Synapsen

definitie

Een synaps is het contactpunt tussen twee zenuwcellen. Het maakt de overdracht van prikkels van het ene neuron naar het andere mogelijk. Een synaps kan ook bestaan ​​tussen neuron en spiercel of sensorische cel en klier. Er zijn twee fundamenteel verschillende soorten synapsen, de elektrische (gap junction) en de chemische stof. Deze gebruiken elk een ander type excitatie-overdracht. De chemische synapsen kunnen ook worden onderverdeeld in de boodschappersubstanties (neurotransmitters). Deze worden gebruikt voor verzending.

De synapsen kunnen ook worden verdeeld volgens het type excitatie. Er is een opwindende en een remmende synaps. Internurale synapsen (tussen twee neuronen) kunnen ook worden onderverdeeld volgens lokalisatie, d.w.z. op welk punt op het neuron de synaps is bevestigd. Alleen al in de hersenen zijn er 100 biljoen synapsen. Je kunt constant opbouwen en afbreken, dit principe wordt neurale plasticiteit genoemd.
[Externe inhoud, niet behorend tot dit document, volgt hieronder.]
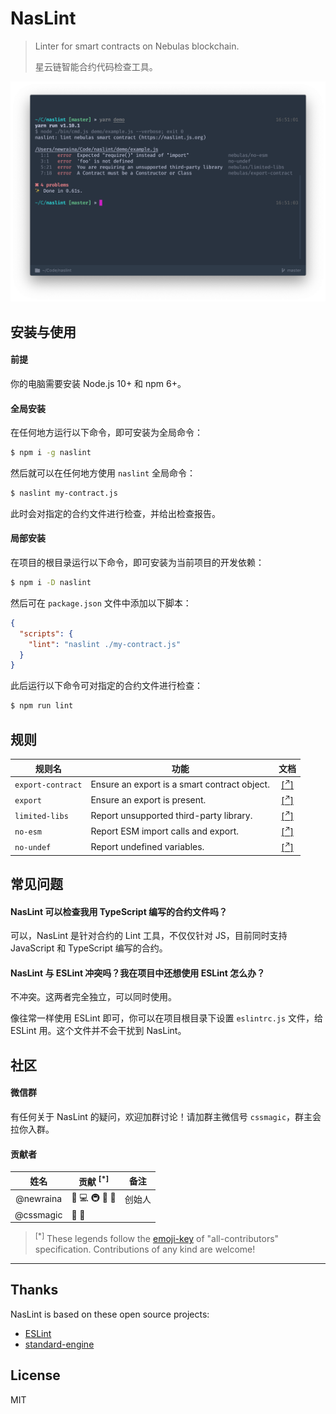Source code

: # NasLint

> Linter for smart contracts on Nebulas blockchain.
> 
> 星云链智能合约代码检查工具。

![](demo/naslint-screenshot.png)

## 安装与使用

#### 前提

你的电脑需要安装 Node.js 10+ 和 npm 6+。

#### 全局安装

在任何地方运行以下命令，即可安装为全局命令：

```sh
$ npm i -g naslint
```

然后就可以在任何地方使用 `naslint` 全局命令：

```sh
$ naslint my-contract.js
```

此时会对指定的合约文件进行检查，并给出检查报告。

#### 局部安装

在项目的根目录运行以下命令，即可安装为当前项目的开发依赖：

```sh
$ npm i -D naslint
```

然后可在 `package.json` 文件中添加以下脚本：

```json
{
  "scripts": {
    "lint": "naslint ./my-contract.js"
  }
}
```

此后运行以下命令可对指定的合约文件进行检查：

```sh
$ npm run lint
```

## 规则

规则名 | 功能 | 文档
---|---|:---:
`export-contract` | Ensure an export is a smart contract object. | [[<sup>↗</sup>]](https://github.com/NasaTeam/eslint-plugin-nebulas/blob/master/docs/rules/export-contract.md)
`export` | Ensure an export is present. | [[<sup>↗</sup>]](https://github.com/NasaTeam/eslint-plugin-nebulas/blob/master/docs/rules/export.md)
`limited-libs` | Report unsupported third-party library. | [[<sup>↗</sup>]](https://github.com/NasaTeam/eslint-plugin-nebulas/blob/master/docs/rules/limited-libs.md)
`no-esm` | Report ESM import calls and export. | [[<sup>↗</sup>]](https://github.com/NasaTeam/eslint-plugin-nebulas/blob/master/docs/rules/no-esm.md)
`no-undef` | Report undefined variables. |  [[<sup>↗</sup>]](https://eslint.org/docs/rules/no-undef)


## 常见问题

#### NasLint 可以检查我用 TypeScript 编写的合约文件吗？

可以，NasLint 是针对合约的 Lint 工具，不仅仅针对 JS，目前同时支持 JavaScript 和 TypeScript 编写的合约。

#### NasLint 与 ESLint 冲突吗？我在项目中还想使用 ESLint 怎么办？

不冲突。这两者完全独立，可以同时使用。

像往常一样使用 ESLint 即可，你可以在项目根目录下设置 `eslintrc.js` 文件，给 ESLint 用。这个文件并不会干扰到 NasLint。

## 社区

#### 微信群

有任何关于 NasLint 的疑问，欢迎加群讨论！请加群主微信号 `cssmagic`，群主会拉你入群。

#### 贡献者 <a name="contributors">&nbsp;</a>

姓名 | 贡献 <sup>[*]</sup> | 备注
:---:|---|---
@newraina | 🤔 💻 🚇 🔌 📖 | 创始人
@cssmagic | 🤔 📖 | 

> <sup>[*]</sup> These legends follow the [emoji-key](https://github.com/kentcdodds/all-contributors#emoji-key) of "all-contributors" specification. Contributions of any kind are welcome!

***

## Thanks

NasLint is based on these open source projects:

* [ESLint](https://eslint.org/)
* [standard-engine](https://github.com/standard/standard-engine)

## License

MIT
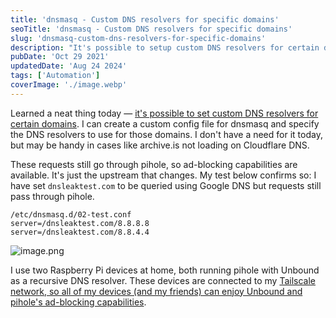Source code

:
 ```yaml
---
title: 'dnsmasq - Custom DNS resolvers for specific domains'
seoTitle: 'dnsmasq - Custom DNS resolvers for specific domains'
slug: 'dnsmasq-custom-dns-resolvers-for-specific-domains'
description: "It's possible to setup custom DNS resolvers for certain domains using a dnsmasq config file. Requests still pass through pihole, for ad-blocking capabilities."
pubDate: 'Oct 29 2021'
updatedDate: 'Aug 24 2024'
tags: ['Automation']
coverImage: './image.webp'
---
```


Learned a neat thing today — [it's possible to set custom DNS resolvers for certain domains](https://news.ycombinator.com/item?id=29026068). I can create a custom config file for dnsmasq and specify the DNS resolvers to use for those domains. I don't have a need for it today, but may be handy in cases like archive.is not loading on Cloudflare DNS.

These requests still go through pihole, so ad-blocking capabilities are available. It's just the upstream that changes. My test below confirms so: I have set `dnsleaktest.com` to be queried using Google DNS but requests still pass through pihole.

```text
/etc/dnsmasq.d/02-test.conf
server=/dnsleaktest.com/8.8.8.8
server=/dnsleaktest.com/8.8.4.4
```

![image.png](https://portfolio.75d17a47b6c80ac40b0e7e44a4a8517d.r2.cloudflarestorage.com/blog/assets/dnsmasq-custom-dns-resolvers-for-specific-domains-42362915-5cb1-4239-b9c9-2284826ef946.png?X-Amz-Algorithm=AWS4-HMAC-SHA256&X-Amz-Content-Sha256=UNSIGNED-PAYLOAD&X-Amz-Credential=8367778c331a87824282df96c3af94ca%2F20240825%2Fauto%2Fs3%2Faws4_request&X-Amz-Date=20240825T060504Z&X-Amz-Expires=3600&X-Amz-Signature=b89b99f8f8da548817523fe92ad86eaec160cf389ee02a37deba946b99d3733e&X-Amz-SignedHeaders=host&x-id=GetObject)

I use two Raspberry Pi devices at home, both running pihole with Unbound as a recursive DNS resolver. These devices are connected to my [Tailscale network, so all of my devices (and my friends) can enjoy Unbound and pihole's ad-blocking capabilities](https://blogarunsathiya.wordpress.com/2021/03/30/pi-hole-on-tailscale/).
Mogelijk bent u ook geïnteresseerd in: Motor neuron

Illustratie van een zenuwcel

Figuur zenuwcellen

Zenuwcel -
Neuron

  1. Dendrieten
  2. Synaps
    (axodendritisch)
  3. Celkern -
    Nucleolus
  4. Cellichamen -
    Kern
  5. Axon terpen
  6. Myelineschede
  7. Ranvier veterschoen
  8. Swan-cellen
  9. Axon-terminals
  10. Synaps
    (axoaxonaal)
    A - multipolair neuron
    B - pseudounipolair neuron
    C - bipolair neuron
    a - Soma
    b - axon
    c - synapsen

Een overzicht van alle Dr-Gumpert-afbeeldingen vindt u op: medische illustraties

Structuur, functie en taken

De elektrische synaps (gap junction) werkt onmiddellijk over een zeer kleine opening die een synaptische opening wordt genoemd. Met behulp van ionenkanalen kunnen prikkels zo rechtstreeks van zenuwcel naar zenuwcel worden overgebracht. Dit type synaps wordt aangetroffen in gladde spiercellen, hartspiercellen en in het netvlies. Ze zijn geschikt om snel door te sturen, zoals voor de ooglidreflex. Doorsturen is mogelijk in beide richtingen (bidirectioneel).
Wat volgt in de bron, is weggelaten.